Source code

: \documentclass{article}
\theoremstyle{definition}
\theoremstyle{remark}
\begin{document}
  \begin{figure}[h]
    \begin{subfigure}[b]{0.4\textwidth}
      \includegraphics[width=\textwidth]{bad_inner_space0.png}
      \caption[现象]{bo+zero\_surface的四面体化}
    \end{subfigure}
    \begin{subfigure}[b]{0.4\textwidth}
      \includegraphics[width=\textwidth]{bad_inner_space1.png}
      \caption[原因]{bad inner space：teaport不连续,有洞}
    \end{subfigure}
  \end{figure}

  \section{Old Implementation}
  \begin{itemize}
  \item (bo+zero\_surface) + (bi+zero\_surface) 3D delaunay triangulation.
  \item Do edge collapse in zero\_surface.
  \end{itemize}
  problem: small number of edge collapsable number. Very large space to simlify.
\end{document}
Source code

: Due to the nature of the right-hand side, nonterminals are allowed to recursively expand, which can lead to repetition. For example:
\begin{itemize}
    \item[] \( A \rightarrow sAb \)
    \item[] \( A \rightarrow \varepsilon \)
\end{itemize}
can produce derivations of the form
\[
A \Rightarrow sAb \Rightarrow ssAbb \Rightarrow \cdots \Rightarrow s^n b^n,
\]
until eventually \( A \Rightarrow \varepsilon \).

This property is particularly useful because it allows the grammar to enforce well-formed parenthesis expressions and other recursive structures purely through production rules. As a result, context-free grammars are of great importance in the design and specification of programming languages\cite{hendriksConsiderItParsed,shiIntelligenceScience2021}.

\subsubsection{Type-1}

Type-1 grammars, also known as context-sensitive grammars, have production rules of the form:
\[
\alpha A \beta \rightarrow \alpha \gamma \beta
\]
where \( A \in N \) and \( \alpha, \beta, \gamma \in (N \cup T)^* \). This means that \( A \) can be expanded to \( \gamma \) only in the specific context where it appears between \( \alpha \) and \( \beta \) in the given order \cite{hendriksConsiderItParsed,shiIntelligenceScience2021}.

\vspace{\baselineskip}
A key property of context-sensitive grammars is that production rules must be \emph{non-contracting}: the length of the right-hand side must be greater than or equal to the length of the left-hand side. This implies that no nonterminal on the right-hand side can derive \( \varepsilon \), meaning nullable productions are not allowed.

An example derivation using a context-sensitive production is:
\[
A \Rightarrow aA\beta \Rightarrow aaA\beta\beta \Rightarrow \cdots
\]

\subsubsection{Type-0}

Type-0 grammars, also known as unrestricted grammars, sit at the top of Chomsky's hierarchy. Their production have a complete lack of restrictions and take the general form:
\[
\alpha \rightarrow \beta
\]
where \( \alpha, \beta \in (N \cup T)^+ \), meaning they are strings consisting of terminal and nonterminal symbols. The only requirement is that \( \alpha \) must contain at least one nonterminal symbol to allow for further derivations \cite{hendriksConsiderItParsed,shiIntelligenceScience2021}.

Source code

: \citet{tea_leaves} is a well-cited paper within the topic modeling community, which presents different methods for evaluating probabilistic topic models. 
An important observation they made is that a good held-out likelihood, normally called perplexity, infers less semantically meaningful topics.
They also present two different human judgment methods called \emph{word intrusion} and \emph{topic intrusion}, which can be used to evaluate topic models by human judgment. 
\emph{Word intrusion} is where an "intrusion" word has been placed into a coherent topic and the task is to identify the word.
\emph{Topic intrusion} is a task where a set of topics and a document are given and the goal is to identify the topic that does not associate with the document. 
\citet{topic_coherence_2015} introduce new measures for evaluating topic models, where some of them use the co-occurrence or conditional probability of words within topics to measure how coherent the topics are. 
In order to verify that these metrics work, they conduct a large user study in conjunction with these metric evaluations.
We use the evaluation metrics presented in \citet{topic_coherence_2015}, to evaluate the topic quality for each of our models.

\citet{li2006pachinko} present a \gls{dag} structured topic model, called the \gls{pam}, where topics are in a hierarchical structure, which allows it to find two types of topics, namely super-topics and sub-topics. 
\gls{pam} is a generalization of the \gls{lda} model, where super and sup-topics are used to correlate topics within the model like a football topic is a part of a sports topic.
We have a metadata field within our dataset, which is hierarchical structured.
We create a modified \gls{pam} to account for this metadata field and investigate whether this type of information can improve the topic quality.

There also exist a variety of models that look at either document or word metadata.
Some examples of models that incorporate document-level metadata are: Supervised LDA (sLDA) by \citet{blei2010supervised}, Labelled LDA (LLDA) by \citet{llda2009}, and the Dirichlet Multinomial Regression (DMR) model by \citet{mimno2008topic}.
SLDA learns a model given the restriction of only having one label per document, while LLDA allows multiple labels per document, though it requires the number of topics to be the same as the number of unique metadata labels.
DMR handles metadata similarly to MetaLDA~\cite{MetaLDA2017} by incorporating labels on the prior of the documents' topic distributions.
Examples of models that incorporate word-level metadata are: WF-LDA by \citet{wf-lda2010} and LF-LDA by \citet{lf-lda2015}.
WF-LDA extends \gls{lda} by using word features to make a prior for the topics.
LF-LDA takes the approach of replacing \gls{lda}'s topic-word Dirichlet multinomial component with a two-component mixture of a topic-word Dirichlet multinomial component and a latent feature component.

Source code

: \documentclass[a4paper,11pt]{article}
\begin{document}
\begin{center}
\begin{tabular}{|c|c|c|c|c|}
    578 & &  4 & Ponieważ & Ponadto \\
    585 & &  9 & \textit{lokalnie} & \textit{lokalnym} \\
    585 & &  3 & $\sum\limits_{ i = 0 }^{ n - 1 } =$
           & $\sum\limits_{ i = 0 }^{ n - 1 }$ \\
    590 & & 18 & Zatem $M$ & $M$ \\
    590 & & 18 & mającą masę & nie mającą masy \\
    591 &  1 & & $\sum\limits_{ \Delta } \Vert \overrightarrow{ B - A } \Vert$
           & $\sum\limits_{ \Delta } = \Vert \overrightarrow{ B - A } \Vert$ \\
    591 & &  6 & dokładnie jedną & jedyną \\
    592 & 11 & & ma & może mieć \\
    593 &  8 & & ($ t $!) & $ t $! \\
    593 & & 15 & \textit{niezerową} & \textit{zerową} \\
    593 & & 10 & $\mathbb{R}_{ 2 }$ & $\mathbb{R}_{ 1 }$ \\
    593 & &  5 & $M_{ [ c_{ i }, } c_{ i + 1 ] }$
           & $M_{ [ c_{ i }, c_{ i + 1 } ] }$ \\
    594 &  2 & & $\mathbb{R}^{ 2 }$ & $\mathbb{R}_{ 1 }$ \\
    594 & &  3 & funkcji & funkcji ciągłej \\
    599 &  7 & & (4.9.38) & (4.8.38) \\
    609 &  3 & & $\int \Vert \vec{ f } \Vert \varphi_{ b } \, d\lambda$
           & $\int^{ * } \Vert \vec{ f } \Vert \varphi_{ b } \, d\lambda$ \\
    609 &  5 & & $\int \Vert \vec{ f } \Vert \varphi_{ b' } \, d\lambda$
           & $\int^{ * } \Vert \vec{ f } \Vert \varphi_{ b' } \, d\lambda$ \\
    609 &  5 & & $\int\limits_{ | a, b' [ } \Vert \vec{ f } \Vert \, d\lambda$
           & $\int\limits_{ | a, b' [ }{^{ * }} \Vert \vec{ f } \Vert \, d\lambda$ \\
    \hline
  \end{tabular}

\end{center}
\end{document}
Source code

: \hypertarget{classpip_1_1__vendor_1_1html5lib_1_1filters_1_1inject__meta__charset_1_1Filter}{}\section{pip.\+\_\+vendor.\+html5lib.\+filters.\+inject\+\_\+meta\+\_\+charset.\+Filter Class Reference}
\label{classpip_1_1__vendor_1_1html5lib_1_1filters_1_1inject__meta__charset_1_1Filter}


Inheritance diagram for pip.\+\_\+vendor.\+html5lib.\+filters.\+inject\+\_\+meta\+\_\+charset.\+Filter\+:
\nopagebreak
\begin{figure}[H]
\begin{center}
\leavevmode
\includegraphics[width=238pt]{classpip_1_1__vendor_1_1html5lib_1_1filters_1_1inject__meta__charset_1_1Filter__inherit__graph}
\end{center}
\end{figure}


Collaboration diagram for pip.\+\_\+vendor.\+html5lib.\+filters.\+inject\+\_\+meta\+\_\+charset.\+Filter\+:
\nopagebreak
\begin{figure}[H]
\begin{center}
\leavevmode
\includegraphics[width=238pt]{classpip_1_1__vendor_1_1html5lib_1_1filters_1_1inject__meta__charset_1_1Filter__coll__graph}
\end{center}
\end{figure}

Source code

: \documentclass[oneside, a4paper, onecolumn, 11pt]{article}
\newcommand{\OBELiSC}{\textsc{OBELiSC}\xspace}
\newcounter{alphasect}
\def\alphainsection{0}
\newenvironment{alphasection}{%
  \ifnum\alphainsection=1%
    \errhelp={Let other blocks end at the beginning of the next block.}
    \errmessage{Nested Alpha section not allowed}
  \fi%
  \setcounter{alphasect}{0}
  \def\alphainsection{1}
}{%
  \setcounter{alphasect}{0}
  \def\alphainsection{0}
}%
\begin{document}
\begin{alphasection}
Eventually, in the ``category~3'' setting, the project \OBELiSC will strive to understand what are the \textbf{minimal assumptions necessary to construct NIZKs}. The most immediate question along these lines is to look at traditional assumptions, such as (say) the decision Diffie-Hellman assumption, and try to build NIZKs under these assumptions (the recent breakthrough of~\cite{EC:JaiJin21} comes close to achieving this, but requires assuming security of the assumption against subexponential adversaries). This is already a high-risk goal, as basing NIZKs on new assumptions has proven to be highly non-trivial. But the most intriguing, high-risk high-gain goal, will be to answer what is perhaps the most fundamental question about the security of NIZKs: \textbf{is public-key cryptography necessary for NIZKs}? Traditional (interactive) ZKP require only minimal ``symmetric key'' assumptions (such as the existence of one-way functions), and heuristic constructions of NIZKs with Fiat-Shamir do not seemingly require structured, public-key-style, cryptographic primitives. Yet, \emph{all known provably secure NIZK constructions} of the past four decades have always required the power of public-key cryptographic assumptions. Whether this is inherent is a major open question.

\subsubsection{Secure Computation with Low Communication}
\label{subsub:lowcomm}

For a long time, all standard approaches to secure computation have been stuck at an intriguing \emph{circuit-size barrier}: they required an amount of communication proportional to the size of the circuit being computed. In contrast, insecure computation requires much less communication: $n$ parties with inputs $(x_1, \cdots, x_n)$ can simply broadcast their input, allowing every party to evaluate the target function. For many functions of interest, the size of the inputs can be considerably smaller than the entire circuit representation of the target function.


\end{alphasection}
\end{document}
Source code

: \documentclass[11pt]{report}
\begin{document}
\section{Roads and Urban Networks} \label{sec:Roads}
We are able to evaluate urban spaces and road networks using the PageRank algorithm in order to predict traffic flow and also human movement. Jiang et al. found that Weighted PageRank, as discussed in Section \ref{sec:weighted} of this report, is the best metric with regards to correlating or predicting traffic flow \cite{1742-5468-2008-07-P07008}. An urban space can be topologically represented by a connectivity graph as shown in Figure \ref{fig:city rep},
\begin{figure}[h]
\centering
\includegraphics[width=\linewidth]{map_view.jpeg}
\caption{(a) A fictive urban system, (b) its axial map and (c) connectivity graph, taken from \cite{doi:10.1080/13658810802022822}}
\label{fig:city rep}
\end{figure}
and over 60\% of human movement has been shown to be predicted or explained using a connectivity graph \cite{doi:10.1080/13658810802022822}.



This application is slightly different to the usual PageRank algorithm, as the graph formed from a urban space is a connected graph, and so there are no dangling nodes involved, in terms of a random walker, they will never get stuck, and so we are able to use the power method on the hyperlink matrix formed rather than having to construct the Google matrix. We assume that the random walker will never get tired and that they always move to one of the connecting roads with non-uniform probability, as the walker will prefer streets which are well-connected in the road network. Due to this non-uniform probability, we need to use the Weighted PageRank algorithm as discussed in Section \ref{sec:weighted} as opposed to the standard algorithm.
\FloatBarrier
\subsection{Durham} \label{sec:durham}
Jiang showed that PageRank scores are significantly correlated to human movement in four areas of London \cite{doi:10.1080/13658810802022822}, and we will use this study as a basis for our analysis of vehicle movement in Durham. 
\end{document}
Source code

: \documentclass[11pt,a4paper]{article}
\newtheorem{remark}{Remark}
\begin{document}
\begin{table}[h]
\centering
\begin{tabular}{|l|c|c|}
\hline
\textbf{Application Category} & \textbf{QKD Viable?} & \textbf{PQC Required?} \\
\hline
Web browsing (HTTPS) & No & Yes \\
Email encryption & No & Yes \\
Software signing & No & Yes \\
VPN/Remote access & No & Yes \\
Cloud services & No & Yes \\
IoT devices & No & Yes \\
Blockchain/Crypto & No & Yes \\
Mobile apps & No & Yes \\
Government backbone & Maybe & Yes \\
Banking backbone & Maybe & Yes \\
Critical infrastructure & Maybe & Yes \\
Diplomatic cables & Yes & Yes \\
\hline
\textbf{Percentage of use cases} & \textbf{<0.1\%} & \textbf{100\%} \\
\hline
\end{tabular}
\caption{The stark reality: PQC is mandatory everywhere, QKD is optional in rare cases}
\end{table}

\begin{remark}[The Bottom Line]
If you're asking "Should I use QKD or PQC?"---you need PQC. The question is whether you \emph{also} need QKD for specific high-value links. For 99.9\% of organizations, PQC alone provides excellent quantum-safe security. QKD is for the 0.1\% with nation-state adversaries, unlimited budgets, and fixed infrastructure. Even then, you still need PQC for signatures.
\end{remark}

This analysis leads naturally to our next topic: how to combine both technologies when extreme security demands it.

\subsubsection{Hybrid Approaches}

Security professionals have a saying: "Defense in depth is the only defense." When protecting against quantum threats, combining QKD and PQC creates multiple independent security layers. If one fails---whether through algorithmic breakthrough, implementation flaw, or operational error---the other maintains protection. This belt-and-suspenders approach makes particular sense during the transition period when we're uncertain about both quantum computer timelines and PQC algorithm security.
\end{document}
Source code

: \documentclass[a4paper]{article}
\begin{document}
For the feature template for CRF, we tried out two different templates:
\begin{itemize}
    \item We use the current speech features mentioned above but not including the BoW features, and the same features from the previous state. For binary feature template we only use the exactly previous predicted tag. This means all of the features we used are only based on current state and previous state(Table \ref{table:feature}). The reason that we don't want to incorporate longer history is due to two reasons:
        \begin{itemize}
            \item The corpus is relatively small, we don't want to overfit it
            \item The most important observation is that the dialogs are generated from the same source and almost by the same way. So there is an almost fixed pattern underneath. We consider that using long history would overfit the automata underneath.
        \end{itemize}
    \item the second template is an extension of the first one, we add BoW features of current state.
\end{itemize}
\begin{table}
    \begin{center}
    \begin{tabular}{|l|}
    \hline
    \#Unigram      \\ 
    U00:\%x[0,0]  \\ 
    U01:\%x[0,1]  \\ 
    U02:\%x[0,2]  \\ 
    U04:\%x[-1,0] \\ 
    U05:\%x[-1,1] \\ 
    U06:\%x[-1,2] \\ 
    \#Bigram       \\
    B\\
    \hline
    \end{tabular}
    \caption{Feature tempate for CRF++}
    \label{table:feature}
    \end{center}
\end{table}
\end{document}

The task. Select every line in the records above that contains the word "textwidth".

Answer to this task.
    \begin{subfigure}[b]{0.4\textwidth}
      \includegraphics[width=\textwidth]{bad_inner_space0.png}
    \begin{subfigure}[b]{0.4\textwidth}
      \includegraphics[width=\textwidth]{bad_inner_space1.png}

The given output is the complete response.